→ PROBLEM TO SOLVE
Output only the lines below that start at the line containing "- [Domainslib](#domainslib)" and end at the line containing "Repository: https://github.com/ocaml-multicore/eio", with both ends kept.

→ MATERIAL FOR THIS TASK
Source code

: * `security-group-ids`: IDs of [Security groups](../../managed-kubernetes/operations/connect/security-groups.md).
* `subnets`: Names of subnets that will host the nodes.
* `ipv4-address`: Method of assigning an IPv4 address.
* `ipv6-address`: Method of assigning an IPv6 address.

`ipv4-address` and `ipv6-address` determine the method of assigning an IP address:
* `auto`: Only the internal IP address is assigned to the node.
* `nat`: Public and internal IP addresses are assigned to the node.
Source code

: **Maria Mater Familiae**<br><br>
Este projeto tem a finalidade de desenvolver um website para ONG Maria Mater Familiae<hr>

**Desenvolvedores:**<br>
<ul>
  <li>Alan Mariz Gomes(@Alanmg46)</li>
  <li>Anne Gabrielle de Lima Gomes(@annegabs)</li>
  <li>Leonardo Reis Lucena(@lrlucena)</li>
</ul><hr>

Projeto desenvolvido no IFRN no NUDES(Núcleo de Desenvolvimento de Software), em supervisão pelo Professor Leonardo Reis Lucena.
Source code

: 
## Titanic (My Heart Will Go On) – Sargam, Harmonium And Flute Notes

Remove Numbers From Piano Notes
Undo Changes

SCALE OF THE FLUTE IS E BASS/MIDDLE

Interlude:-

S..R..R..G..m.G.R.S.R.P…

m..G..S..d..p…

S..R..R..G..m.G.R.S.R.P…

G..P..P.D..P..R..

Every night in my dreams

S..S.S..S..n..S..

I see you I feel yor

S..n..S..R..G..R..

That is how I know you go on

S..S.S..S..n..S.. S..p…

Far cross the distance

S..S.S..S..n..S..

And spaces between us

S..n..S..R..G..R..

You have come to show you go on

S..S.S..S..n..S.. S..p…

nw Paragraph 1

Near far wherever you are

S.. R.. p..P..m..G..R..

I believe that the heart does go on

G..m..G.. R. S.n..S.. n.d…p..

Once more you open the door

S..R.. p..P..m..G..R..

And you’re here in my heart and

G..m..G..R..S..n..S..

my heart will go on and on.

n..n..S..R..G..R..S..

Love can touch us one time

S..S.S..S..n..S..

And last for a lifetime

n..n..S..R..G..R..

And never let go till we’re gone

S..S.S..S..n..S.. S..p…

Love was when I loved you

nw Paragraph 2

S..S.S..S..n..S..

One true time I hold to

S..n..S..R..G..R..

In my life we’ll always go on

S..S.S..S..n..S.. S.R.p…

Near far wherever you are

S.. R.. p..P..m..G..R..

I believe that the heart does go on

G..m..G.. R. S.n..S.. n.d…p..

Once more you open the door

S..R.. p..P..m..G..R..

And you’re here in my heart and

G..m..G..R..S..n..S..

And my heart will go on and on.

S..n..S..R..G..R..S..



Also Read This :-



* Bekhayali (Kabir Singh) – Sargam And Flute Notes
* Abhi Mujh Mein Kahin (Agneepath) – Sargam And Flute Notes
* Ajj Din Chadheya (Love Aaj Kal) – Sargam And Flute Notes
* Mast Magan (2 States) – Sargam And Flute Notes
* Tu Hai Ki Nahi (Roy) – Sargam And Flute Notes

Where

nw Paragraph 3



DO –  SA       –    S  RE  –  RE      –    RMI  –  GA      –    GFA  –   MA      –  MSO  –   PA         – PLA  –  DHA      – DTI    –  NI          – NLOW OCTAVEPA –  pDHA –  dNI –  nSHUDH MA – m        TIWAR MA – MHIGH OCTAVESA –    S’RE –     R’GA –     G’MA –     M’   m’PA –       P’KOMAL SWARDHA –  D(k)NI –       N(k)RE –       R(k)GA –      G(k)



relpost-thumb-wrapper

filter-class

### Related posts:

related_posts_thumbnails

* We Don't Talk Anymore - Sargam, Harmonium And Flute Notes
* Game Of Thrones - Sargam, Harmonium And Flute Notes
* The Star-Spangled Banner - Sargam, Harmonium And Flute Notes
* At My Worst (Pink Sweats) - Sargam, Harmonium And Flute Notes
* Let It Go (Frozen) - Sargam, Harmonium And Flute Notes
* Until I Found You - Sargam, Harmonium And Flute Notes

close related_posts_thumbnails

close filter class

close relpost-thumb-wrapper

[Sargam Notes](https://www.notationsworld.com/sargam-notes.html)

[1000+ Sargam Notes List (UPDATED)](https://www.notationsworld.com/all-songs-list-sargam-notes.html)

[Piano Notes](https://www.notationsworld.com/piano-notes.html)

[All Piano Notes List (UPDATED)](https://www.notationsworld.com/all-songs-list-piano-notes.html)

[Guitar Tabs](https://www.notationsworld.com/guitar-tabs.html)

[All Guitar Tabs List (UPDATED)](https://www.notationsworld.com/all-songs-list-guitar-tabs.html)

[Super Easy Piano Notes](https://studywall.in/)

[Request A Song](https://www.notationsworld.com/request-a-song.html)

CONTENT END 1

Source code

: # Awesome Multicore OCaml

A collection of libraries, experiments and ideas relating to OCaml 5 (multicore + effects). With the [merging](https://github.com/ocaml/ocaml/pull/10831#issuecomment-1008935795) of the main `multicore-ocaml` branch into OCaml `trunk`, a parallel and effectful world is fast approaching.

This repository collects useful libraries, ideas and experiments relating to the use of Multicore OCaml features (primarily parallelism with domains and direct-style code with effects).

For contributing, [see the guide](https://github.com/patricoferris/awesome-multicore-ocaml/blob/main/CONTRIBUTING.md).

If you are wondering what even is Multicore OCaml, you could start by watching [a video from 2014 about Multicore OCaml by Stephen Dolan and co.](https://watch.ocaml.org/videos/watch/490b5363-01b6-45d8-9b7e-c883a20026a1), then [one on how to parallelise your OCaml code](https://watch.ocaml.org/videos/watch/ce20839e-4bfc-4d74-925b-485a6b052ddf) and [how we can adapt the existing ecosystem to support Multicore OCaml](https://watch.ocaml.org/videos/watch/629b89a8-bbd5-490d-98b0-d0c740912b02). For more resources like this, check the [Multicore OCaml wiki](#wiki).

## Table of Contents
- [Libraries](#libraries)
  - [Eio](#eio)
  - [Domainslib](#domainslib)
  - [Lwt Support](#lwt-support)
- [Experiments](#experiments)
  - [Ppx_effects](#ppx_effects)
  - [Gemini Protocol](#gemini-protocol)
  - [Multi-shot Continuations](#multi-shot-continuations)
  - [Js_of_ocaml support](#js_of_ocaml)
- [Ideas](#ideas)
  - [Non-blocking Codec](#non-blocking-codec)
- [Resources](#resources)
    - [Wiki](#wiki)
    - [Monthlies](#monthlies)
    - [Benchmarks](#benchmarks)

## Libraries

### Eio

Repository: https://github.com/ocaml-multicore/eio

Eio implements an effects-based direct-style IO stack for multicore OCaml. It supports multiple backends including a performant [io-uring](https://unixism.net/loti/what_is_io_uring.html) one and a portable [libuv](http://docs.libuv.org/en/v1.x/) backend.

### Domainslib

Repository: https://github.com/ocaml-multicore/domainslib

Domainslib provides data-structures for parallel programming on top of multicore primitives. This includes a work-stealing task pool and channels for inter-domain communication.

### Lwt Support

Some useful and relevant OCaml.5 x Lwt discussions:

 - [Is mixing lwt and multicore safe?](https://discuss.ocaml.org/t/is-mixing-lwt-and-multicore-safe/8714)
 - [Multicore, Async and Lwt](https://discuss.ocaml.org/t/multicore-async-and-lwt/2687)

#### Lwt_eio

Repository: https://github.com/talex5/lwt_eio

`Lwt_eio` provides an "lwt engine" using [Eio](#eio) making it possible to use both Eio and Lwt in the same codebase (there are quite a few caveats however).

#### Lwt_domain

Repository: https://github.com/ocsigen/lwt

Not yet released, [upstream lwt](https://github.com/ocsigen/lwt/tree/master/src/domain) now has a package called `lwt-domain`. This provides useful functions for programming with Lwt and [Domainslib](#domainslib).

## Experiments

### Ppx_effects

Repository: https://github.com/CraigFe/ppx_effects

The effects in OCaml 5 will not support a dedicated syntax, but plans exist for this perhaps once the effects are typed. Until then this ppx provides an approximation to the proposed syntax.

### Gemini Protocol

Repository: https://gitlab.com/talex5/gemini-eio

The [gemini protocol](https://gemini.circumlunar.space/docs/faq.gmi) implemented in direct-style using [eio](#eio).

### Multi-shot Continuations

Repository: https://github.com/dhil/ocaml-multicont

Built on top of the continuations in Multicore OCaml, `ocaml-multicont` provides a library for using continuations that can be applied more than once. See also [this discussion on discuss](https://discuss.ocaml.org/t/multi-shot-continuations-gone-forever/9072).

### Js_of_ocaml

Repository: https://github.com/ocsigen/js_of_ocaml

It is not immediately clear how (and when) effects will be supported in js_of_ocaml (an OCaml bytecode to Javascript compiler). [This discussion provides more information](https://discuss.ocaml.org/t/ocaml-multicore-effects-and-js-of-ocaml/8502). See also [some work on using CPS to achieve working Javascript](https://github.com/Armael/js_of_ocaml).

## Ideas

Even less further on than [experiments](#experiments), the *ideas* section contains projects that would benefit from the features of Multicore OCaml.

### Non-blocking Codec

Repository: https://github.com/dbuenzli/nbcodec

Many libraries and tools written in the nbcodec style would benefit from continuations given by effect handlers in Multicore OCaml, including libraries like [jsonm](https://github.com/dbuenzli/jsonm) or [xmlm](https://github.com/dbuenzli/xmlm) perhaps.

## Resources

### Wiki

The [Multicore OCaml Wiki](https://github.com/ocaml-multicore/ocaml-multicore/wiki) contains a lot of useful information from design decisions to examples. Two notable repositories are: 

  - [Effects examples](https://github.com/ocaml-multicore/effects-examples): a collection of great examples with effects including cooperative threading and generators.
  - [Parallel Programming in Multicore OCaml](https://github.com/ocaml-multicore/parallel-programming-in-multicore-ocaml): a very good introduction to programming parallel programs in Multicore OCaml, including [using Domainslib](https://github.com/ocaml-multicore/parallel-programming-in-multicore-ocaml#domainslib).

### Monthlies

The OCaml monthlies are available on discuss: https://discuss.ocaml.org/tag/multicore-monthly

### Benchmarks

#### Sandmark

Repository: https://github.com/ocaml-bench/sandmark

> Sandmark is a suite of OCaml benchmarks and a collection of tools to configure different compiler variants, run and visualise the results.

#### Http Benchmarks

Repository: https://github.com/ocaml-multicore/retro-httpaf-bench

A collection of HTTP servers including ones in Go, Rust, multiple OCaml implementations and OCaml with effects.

→ SOLUTION TO THIS EXERCISE
  - [Domainslib](#domainslib)
  - [Lwt Support](#lwt-support)
- [Experiments](#experiments)
  - [Ppx_effects](#ppx_effects)
  - [Gemini Protocol](#gemini-protocol)
  - [Multi-shot Continuations](#multi-shot-continuations)
  - [Js_of_ocaml support](#js_of_ocaml)
- [Ideas](#ideas)
  - [Non-blocking Codec](#non-blocking-codec)
- [Resources](#resources)
    - [Wiki](#wiki)
    - [Monthlies](#monthlies)
    - [Benchmarks](#benchmarks)

## Libraries

### Eio

Repository: https://github.com/ocaml-multicore/eio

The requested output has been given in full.